━━ DATA SECTION
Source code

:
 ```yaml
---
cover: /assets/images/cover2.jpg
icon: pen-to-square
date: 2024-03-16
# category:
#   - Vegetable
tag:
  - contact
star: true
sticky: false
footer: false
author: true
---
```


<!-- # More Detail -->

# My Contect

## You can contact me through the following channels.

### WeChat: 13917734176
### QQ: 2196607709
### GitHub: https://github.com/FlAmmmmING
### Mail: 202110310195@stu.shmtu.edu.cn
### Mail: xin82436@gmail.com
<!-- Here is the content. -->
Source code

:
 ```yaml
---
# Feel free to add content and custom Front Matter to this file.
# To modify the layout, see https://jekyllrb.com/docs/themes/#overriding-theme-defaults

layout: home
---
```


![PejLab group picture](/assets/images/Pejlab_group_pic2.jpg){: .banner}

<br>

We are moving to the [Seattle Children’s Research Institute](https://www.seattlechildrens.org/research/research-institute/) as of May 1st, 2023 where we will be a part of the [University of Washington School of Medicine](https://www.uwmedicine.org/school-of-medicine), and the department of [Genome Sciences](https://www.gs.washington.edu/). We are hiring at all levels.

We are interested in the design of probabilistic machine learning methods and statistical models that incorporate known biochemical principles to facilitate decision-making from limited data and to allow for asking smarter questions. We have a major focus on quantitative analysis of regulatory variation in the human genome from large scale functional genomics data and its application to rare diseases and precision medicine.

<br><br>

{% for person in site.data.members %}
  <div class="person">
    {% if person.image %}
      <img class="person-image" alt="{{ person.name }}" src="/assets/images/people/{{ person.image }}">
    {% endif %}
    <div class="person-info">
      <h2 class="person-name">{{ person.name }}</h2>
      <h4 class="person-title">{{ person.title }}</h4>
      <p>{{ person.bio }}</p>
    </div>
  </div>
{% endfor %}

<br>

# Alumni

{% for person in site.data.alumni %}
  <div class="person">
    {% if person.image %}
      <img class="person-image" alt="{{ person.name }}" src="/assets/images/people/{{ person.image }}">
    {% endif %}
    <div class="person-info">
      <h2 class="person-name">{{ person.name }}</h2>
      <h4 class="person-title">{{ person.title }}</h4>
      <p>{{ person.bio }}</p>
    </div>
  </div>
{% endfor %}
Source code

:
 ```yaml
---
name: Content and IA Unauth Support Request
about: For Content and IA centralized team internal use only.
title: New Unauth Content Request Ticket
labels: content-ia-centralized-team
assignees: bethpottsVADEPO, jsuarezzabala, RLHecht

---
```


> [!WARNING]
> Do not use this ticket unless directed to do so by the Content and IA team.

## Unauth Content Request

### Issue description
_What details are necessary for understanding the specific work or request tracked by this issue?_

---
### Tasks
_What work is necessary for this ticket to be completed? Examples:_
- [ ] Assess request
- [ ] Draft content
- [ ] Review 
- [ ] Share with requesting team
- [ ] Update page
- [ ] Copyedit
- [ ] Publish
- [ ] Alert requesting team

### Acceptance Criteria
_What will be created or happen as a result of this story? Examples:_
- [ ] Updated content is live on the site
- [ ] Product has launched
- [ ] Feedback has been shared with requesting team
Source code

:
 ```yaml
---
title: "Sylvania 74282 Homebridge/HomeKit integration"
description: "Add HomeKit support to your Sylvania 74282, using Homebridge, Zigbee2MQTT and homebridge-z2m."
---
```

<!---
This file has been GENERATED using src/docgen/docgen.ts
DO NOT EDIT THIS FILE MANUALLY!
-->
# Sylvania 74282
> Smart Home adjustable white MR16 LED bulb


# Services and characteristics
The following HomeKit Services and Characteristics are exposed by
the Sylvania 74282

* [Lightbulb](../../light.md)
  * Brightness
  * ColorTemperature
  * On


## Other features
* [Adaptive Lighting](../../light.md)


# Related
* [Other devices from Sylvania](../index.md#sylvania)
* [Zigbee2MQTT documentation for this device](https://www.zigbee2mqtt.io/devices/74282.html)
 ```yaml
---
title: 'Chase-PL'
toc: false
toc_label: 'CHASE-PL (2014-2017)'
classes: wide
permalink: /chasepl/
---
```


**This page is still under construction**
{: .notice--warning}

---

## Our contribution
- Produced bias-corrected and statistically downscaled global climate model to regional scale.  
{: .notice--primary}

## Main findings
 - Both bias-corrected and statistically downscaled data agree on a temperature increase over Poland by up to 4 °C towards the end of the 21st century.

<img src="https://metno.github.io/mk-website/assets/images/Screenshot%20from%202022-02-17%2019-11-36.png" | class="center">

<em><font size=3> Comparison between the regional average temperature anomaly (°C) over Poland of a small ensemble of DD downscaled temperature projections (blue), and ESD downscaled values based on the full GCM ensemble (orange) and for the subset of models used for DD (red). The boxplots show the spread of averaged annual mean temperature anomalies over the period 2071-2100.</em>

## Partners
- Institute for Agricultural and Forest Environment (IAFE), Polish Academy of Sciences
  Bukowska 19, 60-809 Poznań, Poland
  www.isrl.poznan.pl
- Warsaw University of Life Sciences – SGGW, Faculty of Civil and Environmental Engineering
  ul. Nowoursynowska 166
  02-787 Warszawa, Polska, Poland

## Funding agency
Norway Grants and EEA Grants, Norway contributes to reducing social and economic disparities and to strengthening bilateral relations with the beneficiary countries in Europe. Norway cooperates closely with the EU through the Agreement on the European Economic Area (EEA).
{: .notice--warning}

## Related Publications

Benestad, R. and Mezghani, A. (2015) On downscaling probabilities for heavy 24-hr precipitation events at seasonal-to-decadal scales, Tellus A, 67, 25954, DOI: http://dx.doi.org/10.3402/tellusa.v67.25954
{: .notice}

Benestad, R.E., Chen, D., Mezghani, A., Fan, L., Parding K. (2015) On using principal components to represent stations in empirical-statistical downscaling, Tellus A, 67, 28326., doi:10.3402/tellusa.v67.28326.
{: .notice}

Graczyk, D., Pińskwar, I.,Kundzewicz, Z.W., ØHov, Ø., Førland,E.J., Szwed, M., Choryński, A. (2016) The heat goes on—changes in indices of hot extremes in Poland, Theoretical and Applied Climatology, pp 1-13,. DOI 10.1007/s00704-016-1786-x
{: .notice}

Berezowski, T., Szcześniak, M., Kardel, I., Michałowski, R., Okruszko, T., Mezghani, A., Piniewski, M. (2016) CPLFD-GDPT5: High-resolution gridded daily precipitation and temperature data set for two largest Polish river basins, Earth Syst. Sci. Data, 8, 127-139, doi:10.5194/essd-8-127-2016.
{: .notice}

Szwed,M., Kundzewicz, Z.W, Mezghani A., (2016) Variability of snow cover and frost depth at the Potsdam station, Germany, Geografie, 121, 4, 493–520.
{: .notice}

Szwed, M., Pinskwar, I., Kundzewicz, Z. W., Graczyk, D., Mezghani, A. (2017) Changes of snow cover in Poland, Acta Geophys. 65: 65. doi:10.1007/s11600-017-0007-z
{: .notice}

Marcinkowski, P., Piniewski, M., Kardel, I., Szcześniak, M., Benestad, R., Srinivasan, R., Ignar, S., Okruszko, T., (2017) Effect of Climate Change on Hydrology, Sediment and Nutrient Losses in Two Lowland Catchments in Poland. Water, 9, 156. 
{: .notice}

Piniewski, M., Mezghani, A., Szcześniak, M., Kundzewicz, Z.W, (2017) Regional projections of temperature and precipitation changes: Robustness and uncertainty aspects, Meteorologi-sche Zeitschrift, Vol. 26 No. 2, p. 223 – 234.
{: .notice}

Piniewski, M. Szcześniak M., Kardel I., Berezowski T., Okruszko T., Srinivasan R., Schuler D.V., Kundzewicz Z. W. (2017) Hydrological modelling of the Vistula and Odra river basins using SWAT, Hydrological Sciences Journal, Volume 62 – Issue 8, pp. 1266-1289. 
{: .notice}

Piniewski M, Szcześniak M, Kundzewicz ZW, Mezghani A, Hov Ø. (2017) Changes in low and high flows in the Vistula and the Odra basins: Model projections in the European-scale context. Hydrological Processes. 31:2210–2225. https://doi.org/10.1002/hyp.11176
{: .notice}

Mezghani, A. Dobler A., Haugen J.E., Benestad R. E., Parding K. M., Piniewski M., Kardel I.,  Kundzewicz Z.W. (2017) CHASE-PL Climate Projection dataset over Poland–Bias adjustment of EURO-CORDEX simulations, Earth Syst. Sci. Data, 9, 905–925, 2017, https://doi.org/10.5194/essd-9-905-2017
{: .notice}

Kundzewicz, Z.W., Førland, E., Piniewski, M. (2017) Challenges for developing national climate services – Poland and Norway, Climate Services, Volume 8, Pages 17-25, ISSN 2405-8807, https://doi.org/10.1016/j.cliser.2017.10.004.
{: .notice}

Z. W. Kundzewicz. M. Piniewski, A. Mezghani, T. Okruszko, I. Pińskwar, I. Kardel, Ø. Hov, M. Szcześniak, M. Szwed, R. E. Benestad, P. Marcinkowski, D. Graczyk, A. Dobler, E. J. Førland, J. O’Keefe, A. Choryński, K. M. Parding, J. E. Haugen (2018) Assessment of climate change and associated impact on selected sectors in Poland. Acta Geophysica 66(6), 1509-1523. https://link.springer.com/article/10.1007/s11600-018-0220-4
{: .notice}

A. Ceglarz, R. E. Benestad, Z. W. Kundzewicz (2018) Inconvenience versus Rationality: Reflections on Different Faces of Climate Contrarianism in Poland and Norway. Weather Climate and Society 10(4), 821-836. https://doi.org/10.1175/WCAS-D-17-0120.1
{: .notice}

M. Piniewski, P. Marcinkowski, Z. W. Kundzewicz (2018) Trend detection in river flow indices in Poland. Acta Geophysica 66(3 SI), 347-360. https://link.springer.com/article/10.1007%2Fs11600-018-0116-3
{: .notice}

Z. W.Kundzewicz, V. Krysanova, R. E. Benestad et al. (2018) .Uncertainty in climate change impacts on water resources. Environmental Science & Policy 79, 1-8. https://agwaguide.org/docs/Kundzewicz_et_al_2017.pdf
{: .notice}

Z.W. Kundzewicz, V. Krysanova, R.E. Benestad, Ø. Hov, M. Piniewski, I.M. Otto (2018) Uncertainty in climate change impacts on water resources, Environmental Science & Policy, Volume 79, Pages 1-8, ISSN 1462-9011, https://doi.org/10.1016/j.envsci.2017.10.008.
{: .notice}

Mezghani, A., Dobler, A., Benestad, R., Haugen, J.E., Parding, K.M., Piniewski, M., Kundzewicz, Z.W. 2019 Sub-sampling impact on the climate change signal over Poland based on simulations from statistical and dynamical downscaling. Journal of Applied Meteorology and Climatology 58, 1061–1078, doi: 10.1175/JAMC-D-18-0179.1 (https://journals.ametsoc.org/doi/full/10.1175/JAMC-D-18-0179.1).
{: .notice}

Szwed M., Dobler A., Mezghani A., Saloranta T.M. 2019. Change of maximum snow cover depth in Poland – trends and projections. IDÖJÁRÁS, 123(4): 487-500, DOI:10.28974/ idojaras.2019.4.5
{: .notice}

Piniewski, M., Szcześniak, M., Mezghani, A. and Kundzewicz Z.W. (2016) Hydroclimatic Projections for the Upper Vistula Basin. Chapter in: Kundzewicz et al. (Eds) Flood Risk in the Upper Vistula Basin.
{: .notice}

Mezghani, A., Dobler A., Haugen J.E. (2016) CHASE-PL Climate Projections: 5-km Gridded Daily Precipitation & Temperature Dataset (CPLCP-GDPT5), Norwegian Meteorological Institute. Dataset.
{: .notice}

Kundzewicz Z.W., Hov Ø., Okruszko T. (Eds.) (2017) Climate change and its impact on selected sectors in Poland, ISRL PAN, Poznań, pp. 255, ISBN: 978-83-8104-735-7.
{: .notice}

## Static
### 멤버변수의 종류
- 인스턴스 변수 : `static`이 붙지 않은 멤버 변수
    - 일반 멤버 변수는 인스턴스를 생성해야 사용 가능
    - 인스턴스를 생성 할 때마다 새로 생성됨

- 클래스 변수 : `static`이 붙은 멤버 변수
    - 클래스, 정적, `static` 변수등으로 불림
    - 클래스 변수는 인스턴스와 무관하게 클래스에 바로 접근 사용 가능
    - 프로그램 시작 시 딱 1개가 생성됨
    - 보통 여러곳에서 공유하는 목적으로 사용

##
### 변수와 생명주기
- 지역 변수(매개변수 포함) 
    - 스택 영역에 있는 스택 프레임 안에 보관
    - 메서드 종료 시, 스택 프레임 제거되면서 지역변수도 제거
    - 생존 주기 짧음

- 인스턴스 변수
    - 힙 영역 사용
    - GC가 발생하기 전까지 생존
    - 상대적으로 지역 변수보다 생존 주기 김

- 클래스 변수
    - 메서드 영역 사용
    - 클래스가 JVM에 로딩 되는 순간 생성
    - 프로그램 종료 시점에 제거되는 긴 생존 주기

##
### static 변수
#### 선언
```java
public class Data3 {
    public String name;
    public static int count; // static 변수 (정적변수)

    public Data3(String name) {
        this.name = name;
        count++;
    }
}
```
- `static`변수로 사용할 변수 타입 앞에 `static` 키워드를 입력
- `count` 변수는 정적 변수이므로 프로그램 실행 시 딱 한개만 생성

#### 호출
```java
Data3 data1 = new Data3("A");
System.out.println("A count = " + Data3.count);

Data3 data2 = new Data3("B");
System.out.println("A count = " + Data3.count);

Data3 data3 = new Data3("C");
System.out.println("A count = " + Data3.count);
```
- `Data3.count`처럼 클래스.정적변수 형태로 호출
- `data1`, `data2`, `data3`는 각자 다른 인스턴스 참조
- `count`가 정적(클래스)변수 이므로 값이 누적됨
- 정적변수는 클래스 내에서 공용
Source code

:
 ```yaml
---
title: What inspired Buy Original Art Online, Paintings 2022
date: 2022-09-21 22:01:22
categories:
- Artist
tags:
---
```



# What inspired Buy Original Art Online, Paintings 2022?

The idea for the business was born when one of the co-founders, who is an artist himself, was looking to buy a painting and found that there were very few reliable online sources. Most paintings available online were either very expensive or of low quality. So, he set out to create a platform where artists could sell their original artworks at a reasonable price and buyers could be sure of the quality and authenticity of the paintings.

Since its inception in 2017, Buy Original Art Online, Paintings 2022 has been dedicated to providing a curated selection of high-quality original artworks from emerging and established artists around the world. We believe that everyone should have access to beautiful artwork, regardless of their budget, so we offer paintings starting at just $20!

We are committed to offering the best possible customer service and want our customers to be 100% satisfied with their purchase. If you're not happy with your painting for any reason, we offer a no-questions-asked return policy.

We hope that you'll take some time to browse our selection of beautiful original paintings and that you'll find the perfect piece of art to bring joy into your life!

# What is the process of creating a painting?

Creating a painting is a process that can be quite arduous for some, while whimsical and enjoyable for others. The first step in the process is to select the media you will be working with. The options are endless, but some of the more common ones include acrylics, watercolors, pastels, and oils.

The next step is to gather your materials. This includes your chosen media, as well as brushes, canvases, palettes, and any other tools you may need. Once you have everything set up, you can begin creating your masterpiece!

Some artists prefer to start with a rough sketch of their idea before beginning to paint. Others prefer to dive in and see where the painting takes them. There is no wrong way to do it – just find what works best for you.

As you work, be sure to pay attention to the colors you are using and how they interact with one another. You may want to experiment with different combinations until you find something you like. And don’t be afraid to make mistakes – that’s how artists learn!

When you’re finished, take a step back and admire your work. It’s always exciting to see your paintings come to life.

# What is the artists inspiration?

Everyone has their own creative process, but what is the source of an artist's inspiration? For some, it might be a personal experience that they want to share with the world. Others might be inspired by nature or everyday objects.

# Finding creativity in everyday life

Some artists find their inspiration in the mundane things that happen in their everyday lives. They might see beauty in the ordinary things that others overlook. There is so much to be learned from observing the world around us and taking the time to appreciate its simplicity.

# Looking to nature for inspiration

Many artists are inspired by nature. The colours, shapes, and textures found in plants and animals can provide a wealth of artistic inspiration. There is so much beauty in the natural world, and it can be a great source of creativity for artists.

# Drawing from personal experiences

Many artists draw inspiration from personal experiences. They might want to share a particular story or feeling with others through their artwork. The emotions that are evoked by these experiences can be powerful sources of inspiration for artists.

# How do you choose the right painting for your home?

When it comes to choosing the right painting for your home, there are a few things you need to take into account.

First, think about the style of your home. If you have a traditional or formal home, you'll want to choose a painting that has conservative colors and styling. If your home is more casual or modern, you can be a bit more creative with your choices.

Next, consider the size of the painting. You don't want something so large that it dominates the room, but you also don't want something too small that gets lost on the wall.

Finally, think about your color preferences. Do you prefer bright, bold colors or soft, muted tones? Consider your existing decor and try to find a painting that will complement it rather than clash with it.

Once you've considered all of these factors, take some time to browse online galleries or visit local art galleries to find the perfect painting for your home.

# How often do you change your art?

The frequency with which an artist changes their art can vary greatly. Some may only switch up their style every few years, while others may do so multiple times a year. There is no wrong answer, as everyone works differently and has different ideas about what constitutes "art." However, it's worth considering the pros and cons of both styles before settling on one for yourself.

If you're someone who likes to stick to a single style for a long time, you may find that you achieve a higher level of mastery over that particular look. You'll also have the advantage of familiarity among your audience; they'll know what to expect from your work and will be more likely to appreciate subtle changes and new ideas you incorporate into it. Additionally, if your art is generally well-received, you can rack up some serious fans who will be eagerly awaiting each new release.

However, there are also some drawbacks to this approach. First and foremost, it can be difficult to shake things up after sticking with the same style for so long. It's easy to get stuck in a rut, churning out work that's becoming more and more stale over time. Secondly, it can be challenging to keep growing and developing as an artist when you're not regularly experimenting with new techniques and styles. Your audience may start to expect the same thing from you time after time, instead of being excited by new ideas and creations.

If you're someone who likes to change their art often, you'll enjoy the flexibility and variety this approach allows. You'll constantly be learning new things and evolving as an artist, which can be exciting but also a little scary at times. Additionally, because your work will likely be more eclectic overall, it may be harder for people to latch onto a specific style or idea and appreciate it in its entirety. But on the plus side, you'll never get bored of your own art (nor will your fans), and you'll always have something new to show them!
━━━━
• _TRY IT_: Count every line of the data above that includes the word "String", then state the total and nothing more.

• _WRITTEN RESPONSE_: 2